[Records Boundary: Start]

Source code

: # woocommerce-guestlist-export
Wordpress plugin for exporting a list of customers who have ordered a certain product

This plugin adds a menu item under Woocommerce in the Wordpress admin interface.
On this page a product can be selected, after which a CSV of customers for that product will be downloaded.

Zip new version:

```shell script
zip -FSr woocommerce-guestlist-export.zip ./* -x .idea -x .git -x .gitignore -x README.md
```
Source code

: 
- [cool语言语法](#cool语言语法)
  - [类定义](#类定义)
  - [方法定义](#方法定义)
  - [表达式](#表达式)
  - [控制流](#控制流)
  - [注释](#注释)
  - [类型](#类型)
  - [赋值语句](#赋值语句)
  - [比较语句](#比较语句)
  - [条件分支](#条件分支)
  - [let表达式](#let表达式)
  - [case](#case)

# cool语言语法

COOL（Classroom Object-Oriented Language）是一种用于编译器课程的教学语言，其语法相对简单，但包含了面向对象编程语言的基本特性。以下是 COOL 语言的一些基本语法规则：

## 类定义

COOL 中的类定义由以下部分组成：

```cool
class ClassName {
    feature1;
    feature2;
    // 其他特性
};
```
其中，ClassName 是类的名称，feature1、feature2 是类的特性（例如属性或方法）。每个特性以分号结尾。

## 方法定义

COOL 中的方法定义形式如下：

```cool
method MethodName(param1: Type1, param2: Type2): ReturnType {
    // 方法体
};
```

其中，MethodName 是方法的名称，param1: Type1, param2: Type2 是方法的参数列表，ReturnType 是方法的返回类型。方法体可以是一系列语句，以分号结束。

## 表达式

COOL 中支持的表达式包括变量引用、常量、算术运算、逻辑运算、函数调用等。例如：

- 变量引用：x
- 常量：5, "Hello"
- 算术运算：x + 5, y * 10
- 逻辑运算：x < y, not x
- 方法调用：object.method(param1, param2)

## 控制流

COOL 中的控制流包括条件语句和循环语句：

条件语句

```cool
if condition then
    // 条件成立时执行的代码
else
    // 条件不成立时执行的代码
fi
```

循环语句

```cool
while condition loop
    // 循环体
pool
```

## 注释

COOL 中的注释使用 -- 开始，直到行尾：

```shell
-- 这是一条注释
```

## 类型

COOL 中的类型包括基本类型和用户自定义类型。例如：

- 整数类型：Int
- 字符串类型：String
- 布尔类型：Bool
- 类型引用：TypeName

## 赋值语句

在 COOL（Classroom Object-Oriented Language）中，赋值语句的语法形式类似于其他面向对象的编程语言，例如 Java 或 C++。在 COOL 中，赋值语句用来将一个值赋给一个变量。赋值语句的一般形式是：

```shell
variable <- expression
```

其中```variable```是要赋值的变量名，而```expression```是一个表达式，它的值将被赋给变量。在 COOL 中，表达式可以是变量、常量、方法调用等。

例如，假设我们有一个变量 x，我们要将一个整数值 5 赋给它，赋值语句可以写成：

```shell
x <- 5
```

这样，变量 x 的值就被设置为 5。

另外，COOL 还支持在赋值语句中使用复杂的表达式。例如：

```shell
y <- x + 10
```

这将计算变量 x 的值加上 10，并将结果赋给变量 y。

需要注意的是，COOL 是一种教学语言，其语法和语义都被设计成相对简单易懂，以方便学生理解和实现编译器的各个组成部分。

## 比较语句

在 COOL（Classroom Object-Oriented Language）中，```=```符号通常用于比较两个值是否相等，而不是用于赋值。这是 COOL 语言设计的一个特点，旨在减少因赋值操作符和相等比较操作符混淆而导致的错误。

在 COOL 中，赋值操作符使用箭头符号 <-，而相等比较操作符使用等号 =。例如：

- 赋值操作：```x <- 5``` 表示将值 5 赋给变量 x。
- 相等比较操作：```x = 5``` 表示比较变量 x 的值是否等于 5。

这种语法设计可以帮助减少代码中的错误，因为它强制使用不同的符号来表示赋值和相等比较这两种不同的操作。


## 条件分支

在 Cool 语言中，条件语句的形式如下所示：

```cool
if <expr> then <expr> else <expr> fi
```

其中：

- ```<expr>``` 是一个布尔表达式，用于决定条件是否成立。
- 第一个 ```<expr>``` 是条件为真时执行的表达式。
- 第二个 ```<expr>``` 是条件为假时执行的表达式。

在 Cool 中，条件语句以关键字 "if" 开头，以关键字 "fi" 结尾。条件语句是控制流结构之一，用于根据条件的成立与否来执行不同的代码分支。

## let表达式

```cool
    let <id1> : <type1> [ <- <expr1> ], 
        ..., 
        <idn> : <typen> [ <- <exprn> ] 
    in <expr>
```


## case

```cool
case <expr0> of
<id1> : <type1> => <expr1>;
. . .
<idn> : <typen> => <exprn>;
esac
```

[Records Boundary: End]

*What you have to do*: Count of lines that include "逻辑运算" in the records above: write that value only.

*Response to the exercise*: 2